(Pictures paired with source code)
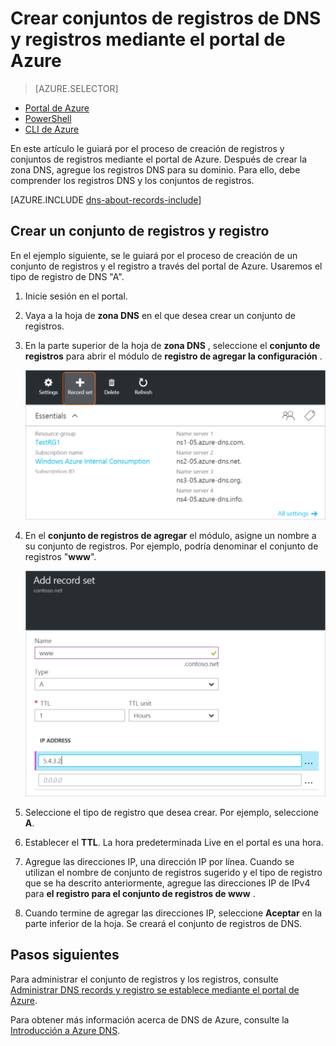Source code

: <properties
   pageTitle="Crear un conjunto de registros y registros de una zona de DNS con el portal de Azure | Microsoft Azure"
   description="Cómo crear registros de host DNS de Azure y crear conjuntos de registros y los registros con el portal de Azure"
   services="dns"
   documentationCenter="na"
   authors="sdwheeler"
   manager="carmonm"
   editor=""
   tags="azure-resource-manager"/>

<tags
   ms.service="dns"
   ms.devlang="na"
   ms.topic="article"
   ms.tgt_pltfrm="na"
   ms.workload="infrastructure-services"
   ms.date="08/16/2016"
   ms.author="sewhee"/>



# <a name="create-dns-record-sets-and-records-by-using-the-azure-portal"></a>Crear conjuntos de registros de DNS y registros mediante el portal de Azure


> [AZURE.SELECTOR]
- [Portal de Azure](dns-getstarted-create-recordset-portal.md)
- [PowerShell](dns-getstarted-create-recordset.md)
- [CLI de Azure](dns-getstarted-create-recordset-cli.md)


En este artículo le guiará por el proceso de creación de registros y conjuntos de registros mediante el portal de Azure. Después de crear la zona DNS, agregue los registros DNS para su dominio. Para ello, debe comprender los registros DNS y los conjuntos de registros.

[AZURE.INCLUDE [dns-about-records-include](../../includes/dns-about-records-include.md)]


## <a name="create-a-record-set-and-record"></a>Crear un conjunto de registros y registro

En el ejemplo siguiente, se le guiará por el proceso de creación de un conjunto de registros y el registro a través del portal de Azure. Usaremos el tipo de registro de DNS "A".

1. Inicie sesión en el portal.

2. Vaya a la hoja de **zona DNS** en el que desea crear un conjunto de registros.

3. En la parte superior de la hoja de **zona DNS** , seleccione el **conjunto de registros** para abrir el módulo de **registro de agregar la configuración** .

    ![Nuevo conjunto de registros.](./media/dns-getstarted-create-recordset-portal/newrecordset500.png)

4. En el **conjunto de registros de agregar** el módulo, asigne un nombre a su conjunto de registros. Por ejemplo, podría denominar el conjunto de registros "**www**".

    ![Agregar conjunto de registros.](./media/dns-getstarted-create-recordset-portal/addrecordset500.png)

5. Seleccione el tipo de registro que desea crear. Por ejemplo, seleccione **A**.

6. Establecer el **TTL**. La hora predeterminada Live en el portal es una hora.

7. Agregue las direcciones IP, una dirección IP por línea. Cuando se utilizan el nombre de conjunto de registros sugerido y el tipo de registro que se ha descrito anteriormente, agregue las direcciones IP de IPv4 para **el registro para el conjunto de registros de www** .

8. Cuando termine de agregar las direcciones IP, seleccione **Aceptar** en la parte inferior de la hoja. Se creará el conjunto de registros de DNS.


## <a name="next-steps"></a>Pasos siguientes

Para administrar el conjunto de registros y los registros, consulte [Administrar DNS records y registro se establece mediante el portal de Azure](dns-operations-recordsets-portal.md).

Para obtener más información acerca de DNS de Azure, consulte la [Introducción a Azure DNS](dns-overview.md).
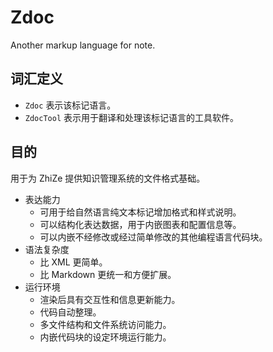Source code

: # Zdoc

Another markup language for note.

## 词汇定义

* `Zdoc` 表示该标记语言。
* `ZdocTool` 表示用于翻译和处理该标记语言的工具软件。

## 目的

用于为 ZhiZe 提供知识管理系统的文件格式基础。

* 表达能力
  * 可用于给自然语言纯文本标记增加格式和样式说明。
  * 可以结构化表达数据，用于内嵌图表和配置信息等。
  * 可以内嵌不经修改或经过简单修改的其他编程语言代码块。
* 语法复杂度
  * 比 XML 更简单。
  * 比 Markdown 更统一和方便扩展。
* 运行环境
  * 渲染后具有交互性和信息更新能力。
  * 代码自动整理。
  * 多文件结构和文件系统访问能力。
  * 内嵌代码块的设定环境运行能力。
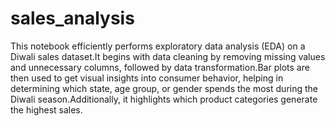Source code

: # sales_analysis
This notebook efficiently performs exploratory data analysis (EDA) on a Diwali sales dataset.It begins with data cleaning by removing missing values and unnecessary columns, followed by data transformation.Bar plots are then used to get visual insights into consumer behavior, helping in determining which state, age group, or gender spends the most during the Diwali season.Additionally, it highlights which product categories generate the highest sales.
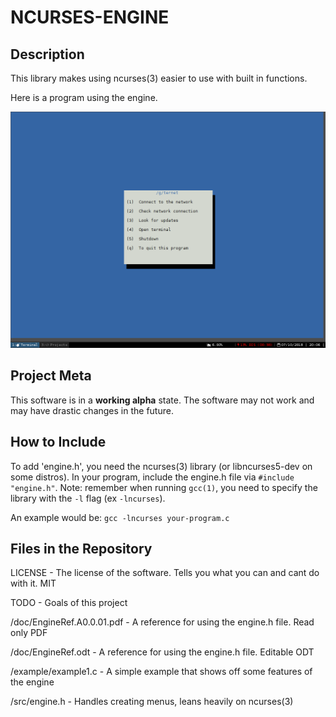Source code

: # NCURSES-ENGINE

## Description

This library makes using ncurses(3) easier to use with built in functions.

Here is a program using the engine.

![UserInterfaceModule screenshot](https://github.com/mckenney5/ncurses-engine/raw/master/screenshot.png)

## Project Meta
This software is in a **working alpha** state.
The software may not work and may have drastic changes in the future.

## How to Include

To add 'engine.h', you need the ncurses(3) library (or libncurses5-dev on some distros). 
In your program, include the engine.h file via `#include "engine.h"`.
Note: remember when running `gcc(1)`, you need to specify 
the library with the `-l` flag (ex `-lncurses`).

An example would be:  `gcc -lncurses your-program.c`

## Files in the Repository

LICENSE -	The license of the software. Tells you what you can and cant do with it. MIT

TODO -	Goals of this project

/doc/EngineRef.A0.0.01.pdf -	A reference for using the engine.h file. Read only PDF

/doc/EngineRef.odt -	A reference for using the engine.h file. Editable ODT

/example/example1.c -	A simple example that shows off some features of the engine

/src/engine.h - Handles creating menus, leans heavily on ncurses(3)


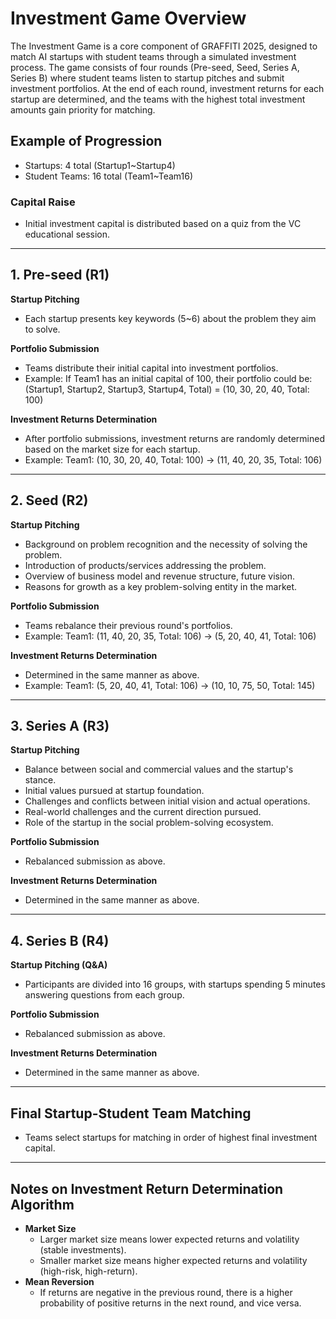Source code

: # Investment Game Overview

The Investment Game is a core component of GRAFFITI 2025, designed to match AI startups with student teams through a simulated investment process. The game consists of four rounds (Pre-seed, Seed, Series A, Series B) where student teams listen to startup pitches and submit investment portfolios. At the end of each round, investment returns for each startup are determined, and the teams with the highest total investment amounts gain priority for matching.

## Example of Progression

- Startups: 4 total (Startup1~Startup4)
- Student Teams: 16 total (Team1~Team16)

### Capital Raise

- Initial investment capital is distributed based on a quiz from the VC educational session.

---

## 1. Pre-seed (R1)

**Startup Pitching**
- Each startup presents key keywords (5~6) about the problem they aim to solve.

**Portfolio Submission**
- Teams distribute their initial capital into investment portfolios.
- Example: If Team1 has an initial capital of 100, their portfolio could be: (Startup1, Startup2, Startup3, Startup4, Total) = (10, 30, 20, 40, Total: 100)

**Investment Returns Determination**
- After portfolio submissions, investment returns are randomly determined based on the market size for each startup.
- Example: Team1: (10, 30, 20, 40, Total: 100) → (11, 40, 20, 35, Total: 106)

---

## 2. Seed (R2)

**Startup Pitching**
- Background on problem recognition and the necessity of solving the problem.
- Introduction of products/services addressing the problem.
- Overview of business model and revenue structure, future vision.
- Reasons for growth as a key problem-solving entity in the market.

**Portfolio Submission**
- Teams rebalance their previous round's portfolios.
- Example: Team1: (11, 40, 20, 35, Total: 106) → (5, 20, 40, 41, Total: 106)

**Investment Returns Determination**
- Determined in the same manner as above.
- Example: Team1: (5, 20, 40, 41, Total: 106) → (10, 10, 75, 50, Total: 145)

---

## 3. Series A (R3)

**Startup Pitching**
- Balance between social and commercial values and the startup's stance.
- Initial values pursued at startup foundation.
- Challenges and conflicts between initial vision and actual operations.
- Real-world challenges and the current direction pursued.
- Role of the startup in the social problem-solving ecosystem.

**Portfolio Submission**
- Rebalanced submission as above.

**Investment Returns Determination**
- Determined in the same manner as above.

---

## 4. Series B (R4)

**Startup Pitching (Q&A)**
- Participants are divided into 16 groups, with startups spending 5 minutes answering questions from each group.

**Portfolio Submission**
- Rebalanced submission as above.

**Investment Returns Determination**
- Determined in the same manner as above.

---

## Final Startup-Student Team Matching

- Teams select startups for matching in order of highest final investment capital.

---

## Notes on Investment Return Determination Algorithm

- **Market Size**
    - Larger market size means lower expected returns and volatility (stable investments).
    - Smaller market size means higher expected returns and volatility (high-risk, high-return).
- **Mean Reversion**
    - If returns are negative in the previous round, there is a higher probability of positive returns in the next round, and vice versa.
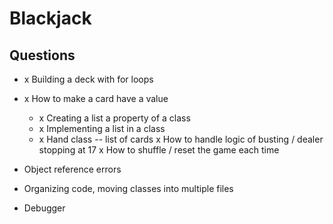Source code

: # Blackjack

## Questions

- x Building a deck with for loops

- x How to make a card have a value
  - x Creating a list a property of a class
  - x Implementing a list in a class
  - x Hand class -- list of cards
x How to handle logic of busting / dealer stopping at 17
x How to shuffle / reset the game each time
- Object reference errors
- Organizing code, moving classes into multiple files
- Debugger
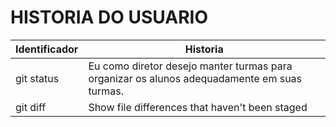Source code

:  # HISTORIA DO USUARIO
| Identificador | Historia |
| --- | --- |
| git status | Eu como diretor desejo manter turmas para organizar os alunos adequadamente em suas turmas. |
| git diff | Show file differences that haven't been staged |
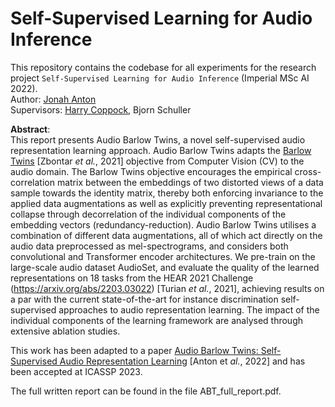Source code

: # Self-Supervised Learning for Audio Inference
This repository contains the codebase for all experiments for the research project `Self-Supervised Learning for Audio Inference` (Imperial MSc AI 2022). <br />
Author: [Jonah Anton](https://github.com/jonahanton) <br />
Supervisors: [Harry Coppock](https://harrycoppock.com/), Bjorn Schuller

**Abstract**: <br />
This report presents Audio Barlow Twins, a novel self-supervised audio representation learning approach. Audio Barlow Twins adapts the [Barlow Twins](https://arxiv.org/abs/2103.03230) [Zbontar _et al._, 2021] objective from Computer Vision (CV) to the audio domain. The Barlow Twins objective encourages the empirical cross-correlation matrix between the embeddings of two distorted views of a data sample towards the identity matrix, thereby both enforcing invariance to the applied data augmentations as well as explicitly preventing representational collapse through decorrelation of the individual components of the embedding vectors (redundancy-reduction). Audio Barlow Twins utilises a combination of different data augmentations, all of which act directly on the audio data preprocessed as mel-spectrograms, and considers both convolutional and Transformer encoder architectures. We pre-train on the large-scale audio dataset AudioSet, and evaluate the quality of the learned representations on 18 tasks from the HEAR 2021 Challenge (https://arxiv.org/abs/2203.03022) [Turian _et al._, 2021], achieving results on a par with the current state-of-the-art for instance discrimination self-supervised approaches to audio representation learning. The impact of the individual components of the learning framework are analysed through extensive ablation studies.
<br />

This work has been adapted to a paper [Audio Barlow Twins: Self-Supervised Audio Representation Learning](https://arxiv.org/pdf/2209.14345.pdf) [Anton et _al._, 2022] and has been accepted at ICASSP 2023.
<br />

The full written report can be found in the file ABT_full_report.pdf.
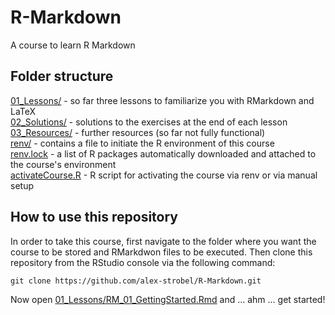 # R-Markdown
A course to learn R Markdown

## Folder structure
[01_Lessons/](01_Lessons/)           - so far three lessons to familiarize you with RMarkdown and LaTeX<br>
[02_Solutions/](02_Solutions/)       - solutions to the exercises at the end of each lesson<br>
[03_Resources/](03_Resources/)       - further resources (so far not fully functional)<br>
[renv/](renv/)                       - contains a file to initiate the R environment of this course<br>
[renv.lock](renv.lock)               - a list of R packages automatically downloaded and attached to the course's environment<br>
[activateCourse.R](activateCourse.R) - R script for activating the course via renv or via manual setup

## How to use this repository
In order to take this course, first navigate to the folder where you want the course to be stored and RMarkdwon files to be executed. Then clone this repository from the RStudio console via the following command:

`git clone https://github.com/alex-strobel/R-Markdown.git` 

Now open [01_Lessons/RM_01_GettingStarted.Rmd](01_Lessons/RM_01_GettingStarted.Rmd) and ... ahm ... get started!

TASK ITEM: Print exactly the lines above, between the one holding "## Example of Progression" and the one holding "- After portfolio", inclusive, and nothing besides.

REPLY TO THE EXERCISE:
## Example of Progression

- Startups: 4 total (Startup1~Startup4)
- Student Teams: 16 total (Team1~Team16)

### Capital Raise

- Initial investment capital is distributed based on a quiz from the VC educational session.

---

## 1. Pre-seed (R1)

**Startup Pitching**
- Each startup presents key keywords (5~6) about the problem they aim to solve.

**Portfolio Submission**
- Teams distribute their initial capital into investment portfolios.
- Example: If Team1 has an initial capital of 100, their portfolio could be: (Startup1, Startup2, Startup3, Startup4, Total) = (10, 30, 20, 40, Total: 100)

**Investment Returns Determination**
- After portfolio submissions, investment returns are randomly determined based on the market size for each startup.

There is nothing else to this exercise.